A Capsule is a versioned, self-contained HTML file for work, data, or information worth preserving. It is a memory object — human-readable, machine-readable, and provenance-bearing in one. It packages a bounded data snapshot, a machine-readable manifest, embedded UI logic, and structured export behavior into one shareable, archivable, re-loadable file. It's a profile of HTML — not a new file format. The same outer contract works for any domain (recipes, research notes, decisions, journal entries, LLM-extracted summaries, maps, logs); domain-specific content lives in the data block. Capsule keeps a fixed five-block envelope; optional profiles are validation overlays that describe how those blocks are used.
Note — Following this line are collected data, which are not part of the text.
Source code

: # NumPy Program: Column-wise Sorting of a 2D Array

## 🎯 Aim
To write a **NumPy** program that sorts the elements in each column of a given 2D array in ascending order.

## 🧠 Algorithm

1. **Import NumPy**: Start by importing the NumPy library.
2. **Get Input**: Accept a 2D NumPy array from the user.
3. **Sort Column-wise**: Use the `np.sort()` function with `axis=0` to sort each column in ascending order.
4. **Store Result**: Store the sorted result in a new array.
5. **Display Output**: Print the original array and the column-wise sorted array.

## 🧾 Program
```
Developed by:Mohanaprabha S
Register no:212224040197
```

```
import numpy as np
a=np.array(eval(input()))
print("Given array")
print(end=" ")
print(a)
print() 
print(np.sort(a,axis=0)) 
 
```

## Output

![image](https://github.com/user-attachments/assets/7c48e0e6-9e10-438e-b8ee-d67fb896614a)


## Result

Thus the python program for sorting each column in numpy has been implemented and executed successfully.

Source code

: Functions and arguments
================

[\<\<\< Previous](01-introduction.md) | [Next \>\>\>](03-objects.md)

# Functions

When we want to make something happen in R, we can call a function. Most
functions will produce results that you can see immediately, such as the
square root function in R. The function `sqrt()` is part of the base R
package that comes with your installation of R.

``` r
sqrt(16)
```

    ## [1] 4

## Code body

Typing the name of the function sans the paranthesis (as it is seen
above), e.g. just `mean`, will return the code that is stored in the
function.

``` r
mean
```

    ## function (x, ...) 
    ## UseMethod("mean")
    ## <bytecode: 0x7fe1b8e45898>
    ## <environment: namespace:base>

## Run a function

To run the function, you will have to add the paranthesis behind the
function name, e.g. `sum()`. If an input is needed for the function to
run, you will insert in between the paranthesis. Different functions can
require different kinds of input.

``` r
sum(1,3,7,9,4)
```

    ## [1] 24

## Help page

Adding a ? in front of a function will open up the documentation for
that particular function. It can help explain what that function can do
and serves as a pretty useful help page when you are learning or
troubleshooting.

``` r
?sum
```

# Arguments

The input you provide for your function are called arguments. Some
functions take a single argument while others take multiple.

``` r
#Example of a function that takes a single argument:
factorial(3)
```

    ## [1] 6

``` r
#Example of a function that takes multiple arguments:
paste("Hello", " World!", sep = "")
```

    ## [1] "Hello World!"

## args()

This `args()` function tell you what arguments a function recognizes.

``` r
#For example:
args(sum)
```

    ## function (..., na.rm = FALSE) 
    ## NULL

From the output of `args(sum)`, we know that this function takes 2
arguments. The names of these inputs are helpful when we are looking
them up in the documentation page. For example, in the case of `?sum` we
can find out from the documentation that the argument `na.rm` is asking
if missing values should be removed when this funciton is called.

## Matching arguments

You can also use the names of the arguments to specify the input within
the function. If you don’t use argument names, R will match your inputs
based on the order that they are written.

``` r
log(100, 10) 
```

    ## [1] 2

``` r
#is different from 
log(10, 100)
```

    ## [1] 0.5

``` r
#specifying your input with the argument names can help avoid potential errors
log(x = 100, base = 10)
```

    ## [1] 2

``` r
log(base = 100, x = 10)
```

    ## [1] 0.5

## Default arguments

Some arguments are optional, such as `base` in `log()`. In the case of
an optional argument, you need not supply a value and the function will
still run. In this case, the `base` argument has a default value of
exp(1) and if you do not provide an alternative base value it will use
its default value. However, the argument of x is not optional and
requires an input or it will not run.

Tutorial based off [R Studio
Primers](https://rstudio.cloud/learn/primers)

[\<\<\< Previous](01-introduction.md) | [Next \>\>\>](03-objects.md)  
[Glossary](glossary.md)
The strongest claim the format makes is multi-producer interop: LLMs (Claude, ChatGPT, Gemini), deterministic compilers (Python/Node build scripts), and human authors all produce the same envelope shape.

Terminology note. Claude's "artifacts," ChatGPT's "Canvas," and similar features are working canvases — editable, iterable, the live output that sits next to a chat. Capsules are what those become when sealed for preservation, sharing, and archival. Different roles, complementary tools: think of capsules as the seal step that comes after the canvas step.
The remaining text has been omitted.